Because VR becomes more memorable as new senses are added, Kilograph looked for ways to move beyond sight. In Suspension House, the extra sense is 3D sound, which operates around the viewer by way of birds, rain, a radio and more, all firing at the proper distance and volume.
Gaze-based navigation, inspired by some of Kilograph’s favorite games, can also be used to teleport around the environment. With Suspension House, the goal was to design an experience that didn’t use controllers, leading the team to create visual icons that would appear when a viewer looked in their direction. Featuring universal symbols like a bed for the bedroom and a sofa for the living room, these icons not only let viewers zip around the experience, but interact with different elements like the radio, which can be turned on and off with their eyes.

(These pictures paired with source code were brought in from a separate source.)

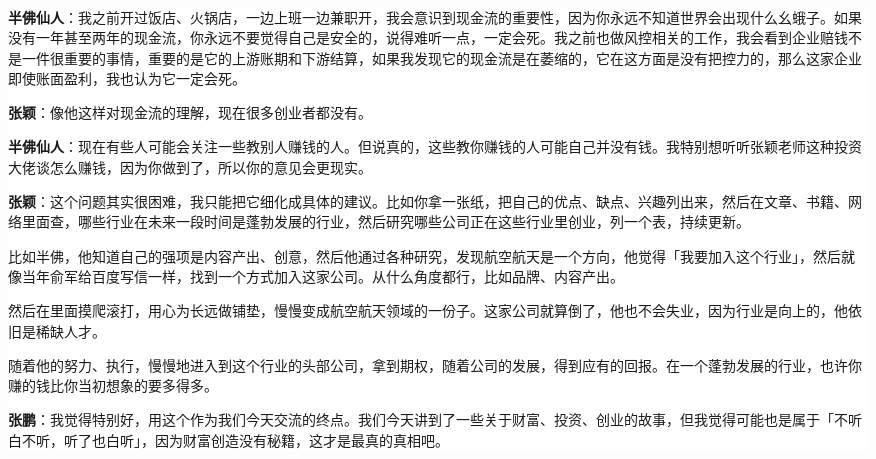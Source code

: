 **半佛仙人**：我之前开过饭店、火锅店，一边上班一边兼职开，我会意识到现金流的重要性，因为你永远不知道世界会出现什么幺蛾子。如果没有一年甚至两年的现金流，你永远不要觉得自己是安全的，说得难听一点，一定会死。我之前也做风控相关的工作，我会看到企业赔钱不是一件很重要的事情，重要的是它的上游账期和下游结算，如果我发现它的现金流是在萎缩的，它在这方面是没有把控力的，那么这家企业即使账面盈利，我也认为它一定会死。

**张颖**：像他这样对现金流的理解，现在很多创业者都没有。

**半佛仙人**：现在有些人可能会关注一些教别人赚钱的人。但说真的，这些教你赚钱的人可能自己并没有钱。我特别想听听张颖老师这种投资大佬谈怎么赚钱，因为你做到了，所以你的意见会更现实。

**张颖**：这个问题其实很困难，我只能把它细化成具体的建议。比如你拿一张纸，把自己的优点、缺点、兴趣列出来，然后在文章、书籍、网络里面查，哪些行业在未来一段时间是蓬勃发展的行业，然后研究哪些公司正在这些行业里创业，列一个表，持续更新。

比如半佛，他知道自己的强项是内容产出、创意，然后他通过各种研究，发现航空航天是一个方向，他觉得「我要加入这个行业」，然后就像当年俞军给百度写信一样，找到一个方式加入这家公司。从什么角度都行，比如品牌、内容产出。

然后在里面摸爬滚打，用心为长远做铺垫，慢慢变成航空航天领域的一份子。这家公司就算倒了，他也不会失业，因为行业是向上的，他依旧是稀缺人才。

随着他的努力、执行，慢慢地进入到这个行业的头部公司，拿到期权，随着公司的发展，得到应有的回报。在一个蓬勃发展的行业，也许你赚的钱比你当初想象的要多得多。

**张鹏**：我觉得特别好，用这个作为我们今天交流的终点。我们今天讲到了一些关于财富、投资、创业的故事，但我觉得可能也是属于「不听白不听，听了也白听」，因为财富创造没有秘籍，这才是最真的真相吧。

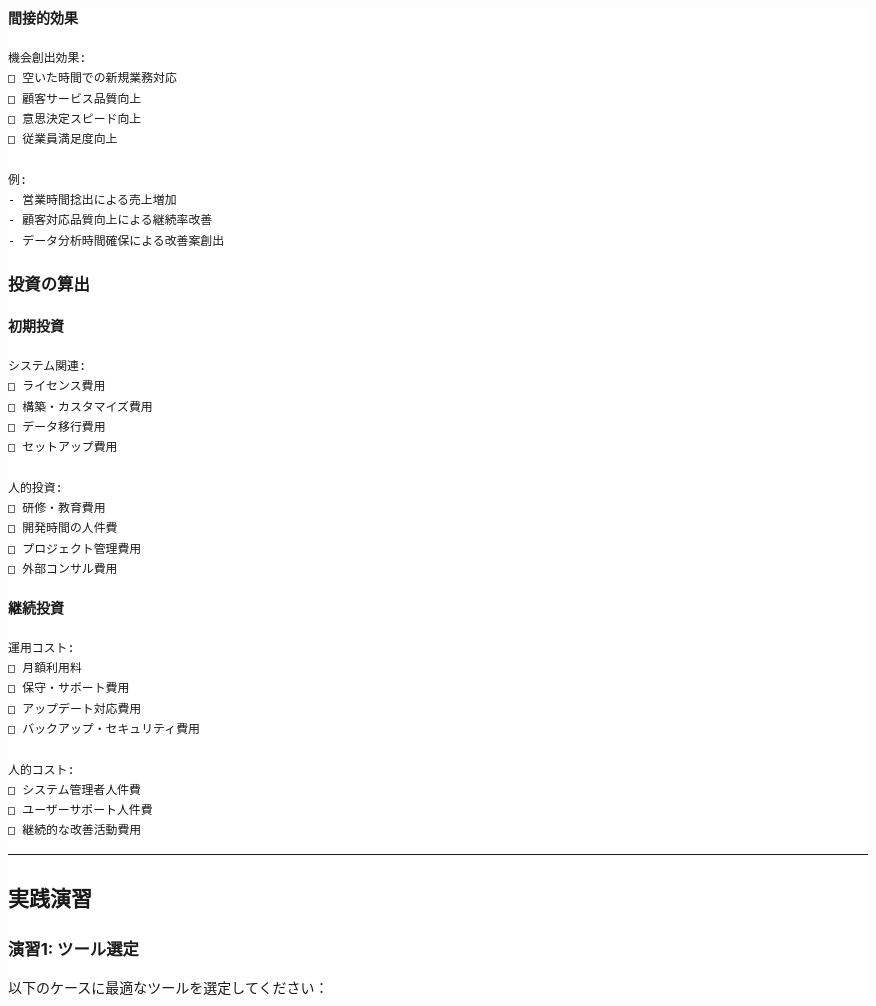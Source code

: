 #### 間接的効果
```
機会創出効果:
□ 空いた時間での新規業務対応
□ 顧客サービス品質向上
□ 意思決定スピード向上
□ 従業員満足度向上

例:
- 営業時間捻出による売上増加
- 顧客対応品質向上による継続率改善
- データ分析時間確保による改善案創出
```

### 投資の算出

#### 初期投資
```
システム関連:
□ ライセンス費用
□ 構築・カスタマイズ費用
□ データ移行費用
□ セットアップ費用

人的投資:
□ 研修・教育費用
□ 開発時間の人件費
□ プロジェクト管理費用
□ 外部コンサル費用
```

#### 継続投資
```
運用コスト:
□ 月額利用料
□ 保守・サポート費用
□ アップデート対応費用
□ バックアップ・セキュリティ費用

人的コスト:
□ システム管理者人件費
□ ユーザーサポート人件費
□ 継続的な改善活動費用
```

---

## 実践演習

### 演習1: ツール選定

以下のケースに最適なツールを選定してください：
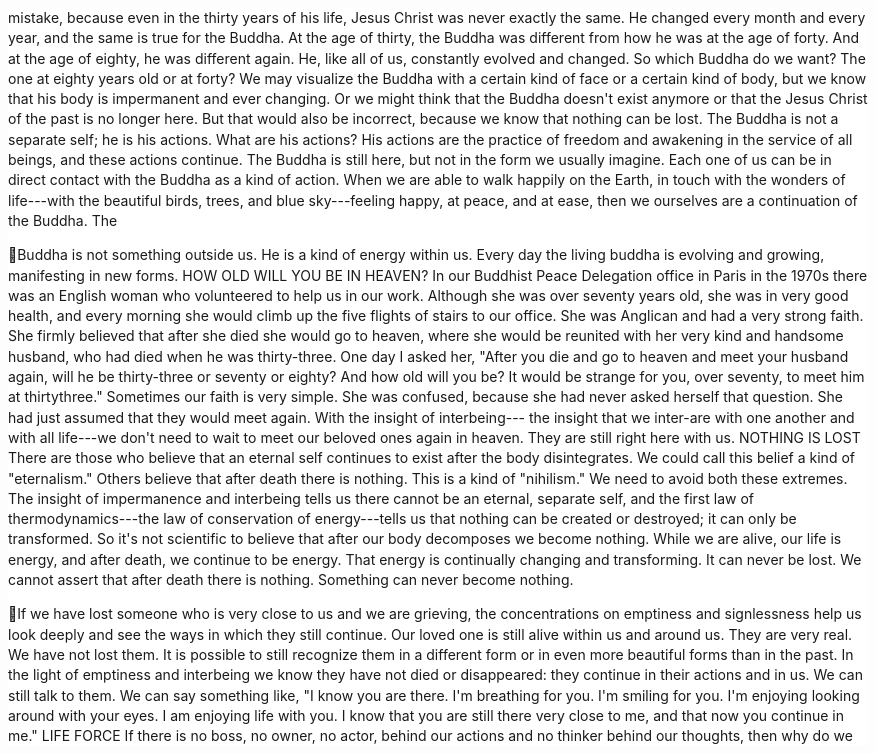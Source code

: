 mistake, because even in the thirty years of his life, Jesus Christ was
never exactly the same. He changed every month and every year, and the
same is true for the Buddha. At the age of thirty, the Buddha was
different from how he was at the age of forty. And at the age of eighty,
he was different again. He, like all of us, constantly evolved and
changed. So which Buddha do we want? The one at eighty years old or at
forty? We may visualize the Buddha with a certain kind of face or a
certain kind of body, but we know that his body is impermanent and ever
changing. Or we might think that the Buddha doesn't exist anymore or
that the Jesus Christ of the past is no longer here. But that would also
be incorrect, because we know that nothing can be lost. The Buddha is
not a separate self; he is his actions. What are his actions? His
actions are the practice of freedom and awakening in the service of all
beings, and these actions continue. The Buddha is still here, but not in
the form we usually imagine. Each one of us can be in direct contact
with the Buddha as a kind of action. When we are able to walk happily on
the Earth, in touch with the wonders of life---with the beautiful birds,
trees, and blue sky---feeling happy, at peace, and at ease, then we
ourselves are a continuation of the Buddha. The

Buddha is not something outside us. He is a kind of energy within us.
Every day the living buddha is evolving and growing, manifesting in new
forms. HOW OLD WILL YOU BE IN HEAVEN? In our Buddhist Peace Delegation
office in Paris in the 1970s there was an English woman who volunteered
to help us in our work. Although she was over seventy years old, she was
in very good health, and every morning she would climb up the five
flights of stairs to our office. She was Anglican and had a very strong
faith. She firmly believed that after she died she would go to heaven,
where she would be reunited with her very kind and handsome husband, who
had died when he was thirty-three. One day I asked her, "After you die
and go to heaven and meet your husband again, will he be thirty-three or
seventy or eighty? And how old will you be? It would be strange for you,
over seventy, to meet him at thirtythree." Sometimes our faith is very
simple. She was confused, because she had never asked herself that
question. She had just assumed that they would meet again. With the
insight of interbeing--- the insight that we inter-are with one another
and with all life---we don't need to wait to meet our beloved ones again
in heaven. They are still right here with us. NOTHING IS LOST There are
those who believe that an eternal self continues to exist after the body
disintegrates. We could call this belief a kind of "eternalism." Others
believe that after death there is nothing. This is a kind of "nihilism."
We need to avoid both these extremes. The insight of impermanence and
interbeing tells us there cannot be an eternal, separate self, and the
first law of thermodynamics---the law of conservation of energy---tells
us that nothing can be created or destroyed; it can only be transformed.
So it's not scientific to believe that after our body decomposes we
become nothing. While we are alive, our life is energy, and after death,
we continue to be energy. That energy is continually changing and
transforming. It can never be lost. We cannot assert that after death
there is nothing. Something can never become nothing.

If we have lost someone who is very close to us and we are grieving, the
concentrations on emptiness and signlessness help us look deeply and see
the ways in which they still continue. Our loved one is still alive
within us and around us. They are very real. We have not lost them. It
is possible to still recognize them in a different form or in even more
beautiful forms than in the past. In the light of emptiness and
interbeing we know they have not died or disappeared: they continue in
their actions and in us. We can still talk to them. We can say something
like, "I know you are there. I'm breathing for you. I'm smiling for you.
I'm enjoying looking around with your eyes. I am enjoying life with you.
I know that you are still there very close to me, and that now you
continue in me." LIFE FORCE If there is no boss, no owner, no actor,
behind our actions and no thinker behind our thoughts, then why do we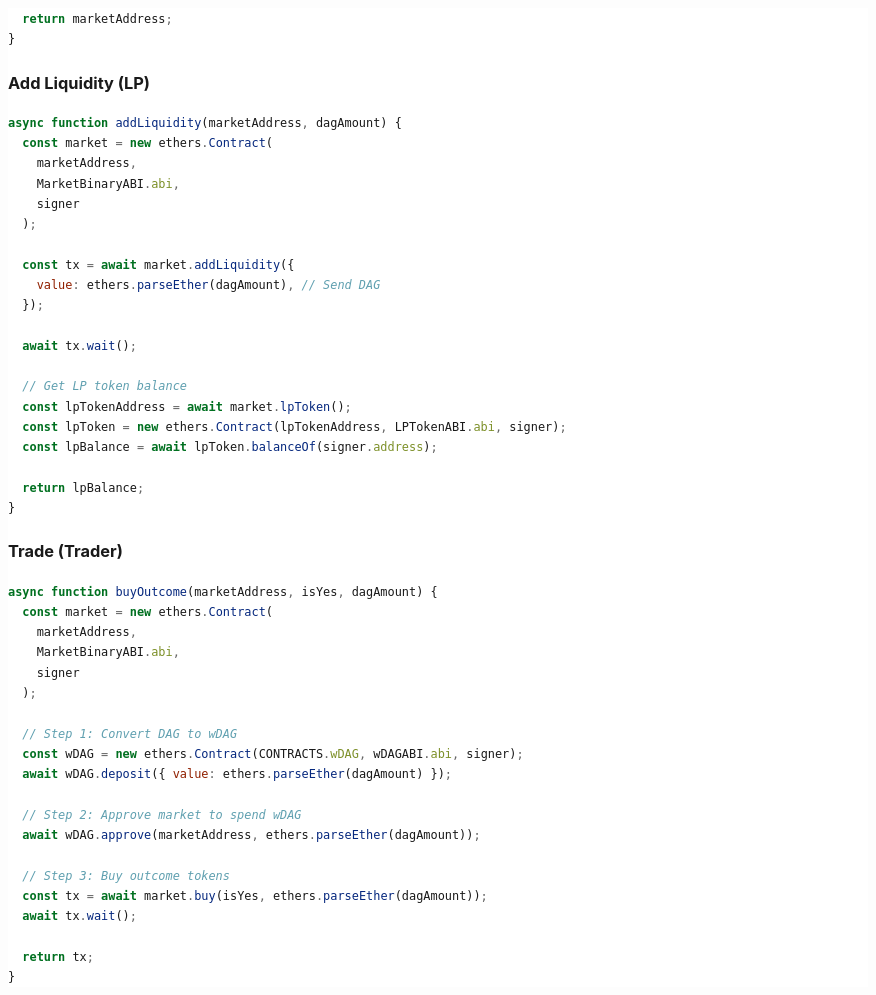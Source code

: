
 ```javascript
  return marketAddress;
}
```

### Add Liquidity (LP)

```javascript
async function addLiquidity(marketAddress, dagAmount) {
  const market = new ethers.Contract(
    marketAddress,
    MarketBinaryABI.abi,
    signer
  );

  const tx = await market.addLiquidity({
    value: ethers.parseEther(dagAmount), // Send DAG
  });

  await tx.wait();

  // Get LP token balance
  const lpTokenAddress = await market.lpToken();
  const lpToken = new ethers.Contract(lpTokenAddress, LPTokenABI.abi, signer);
  const lpBalance = await lpToken.balanceOf(signer.address);

  return lpBalance;
}
```

### Trade (Trader)

```javascript
async function buyOutcome(marketAddress, isYes, dagAmount) {
  const market = new ethers.Contract(
    marketAddress,
    MarketBinaryABI.abi,
    signer
  );

  // Step 1: Convert DAG to wDAG
  const wDAG = new ethers.Contract(CONTRACTS.wDAG, wDAGABI.abi, signer);
  await wDAG.deposit({ value: ethers.parseEther(dagAmount) });

  // Step 2: Approve market to spend wDAG
  await wDAG.approve(marketAddress, ethers.parseEther(dagAmount));

  // Step 3: Buy outcome tokens
  const tx = await market.buy(isYes, ethers.parseEther(dagAmount));
  await tx.wait();

  return tx;
}
```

“Kilograph is at our best when we get to be creative, and we had a lot of leeway on this project,” said Keely Colcleugh, founder and CEO of Kilograph. “To be recognized for an experiment is a total thrill, and only gives us more motivation to keep pushing the boundaries of unbuilt applications.”

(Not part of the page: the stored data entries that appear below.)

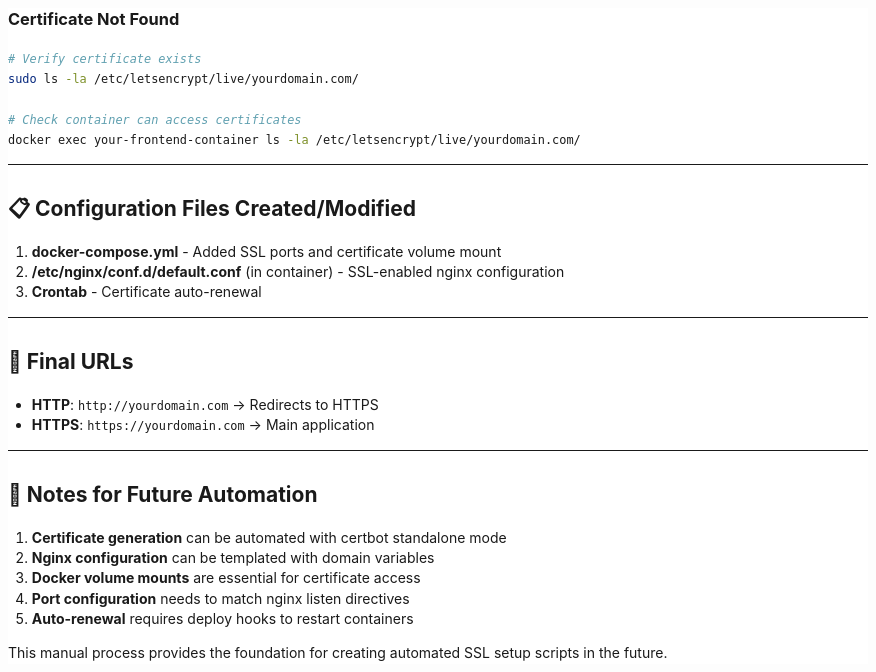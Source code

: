 ### **Certificate Not Found**
```bash
# Verify certificate exists
sudo ls -la /etc/letsencrypt/live/yourdomain.com/

# Check container can access certificates
docker exec your-frontend-container ls -la /etc/letsencrypt/live/yourdomain.com/
```

---

## 📋 **Configuration Files Created/Modified**

1. **docker-compose.yml** - Added SSL ports and certificate volume mount
2. **/etc/nginx/conf.d/default.conf** (in container) - SSL-enabled nginx configuration
3. **Crontab** - Certificate auto-renewal

---

## 🚀 **Final URLs**

- **HTTP**: `http://yourdomain.com` → Redirects to HTTPS
- **HTTPS**: `https://yourdomain.com` → Main application

---

## 📝 **Notes for Future Automation**

1. **Certificate generation** can be automated with certbot standalone mode
2. **Nginx configuration** can be templated with domain variables
3. **Docker volume mounts** are essential for certificate access
4. **Port configuration** needs to match nginx listen directives
5. **Auto-renewal** requires deploy hooks to restart containers

This manual process provides the foundation for creating automated SSL setup scripts in the future.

The Suspension House project team included: Juan Carlos Ramos Figueroa, Chris Kiser, Jackson Doherty, Lienny Ruiz, John Michael Wilyat, Erick Schiele, Josh Neiman, and Denzil Maher. Suspension House will be on display at the A+D Museum Wireframes exhibit, appearing September 8 - November 25 in Los Angeles.

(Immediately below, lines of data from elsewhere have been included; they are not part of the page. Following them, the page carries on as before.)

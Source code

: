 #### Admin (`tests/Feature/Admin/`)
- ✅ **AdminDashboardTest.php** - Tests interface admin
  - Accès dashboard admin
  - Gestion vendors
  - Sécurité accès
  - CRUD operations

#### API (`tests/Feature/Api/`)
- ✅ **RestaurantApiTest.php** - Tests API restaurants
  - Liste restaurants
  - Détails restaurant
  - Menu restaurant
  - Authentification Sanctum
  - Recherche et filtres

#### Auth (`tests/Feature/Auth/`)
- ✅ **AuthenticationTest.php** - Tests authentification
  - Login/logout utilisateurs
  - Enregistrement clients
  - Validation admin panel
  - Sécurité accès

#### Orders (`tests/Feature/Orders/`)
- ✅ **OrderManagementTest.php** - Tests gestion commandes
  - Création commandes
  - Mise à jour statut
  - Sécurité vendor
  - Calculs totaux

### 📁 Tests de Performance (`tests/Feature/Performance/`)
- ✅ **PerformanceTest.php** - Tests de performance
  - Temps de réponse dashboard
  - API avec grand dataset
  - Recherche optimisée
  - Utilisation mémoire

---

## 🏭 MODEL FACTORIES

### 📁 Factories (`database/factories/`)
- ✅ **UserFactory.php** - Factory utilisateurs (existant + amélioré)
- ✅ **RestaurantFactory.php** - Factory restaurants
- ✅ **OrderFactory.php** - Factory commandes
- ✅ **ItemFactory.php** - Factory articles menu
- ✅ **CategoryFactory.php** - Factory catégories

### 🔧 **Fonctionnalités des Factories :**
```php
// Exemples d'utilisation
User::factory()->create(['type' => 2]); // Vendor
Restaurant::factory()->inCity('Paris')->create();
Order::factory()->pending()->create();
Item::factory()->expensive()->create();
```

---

Kilograph is a creative collective of architects, game developers and 3D artists based in LA. Through experiments in narrative, movement and aesthetics, Kilograph is cracking the code on how to make viewers deeply engage with a design. Our digital experiences have helped people and companies like Gensler, Nike, Zaha Hadid Architects, and Ford tell visual stories on-screen, online and out in the world. For more information, visit: http://kilograph.com/.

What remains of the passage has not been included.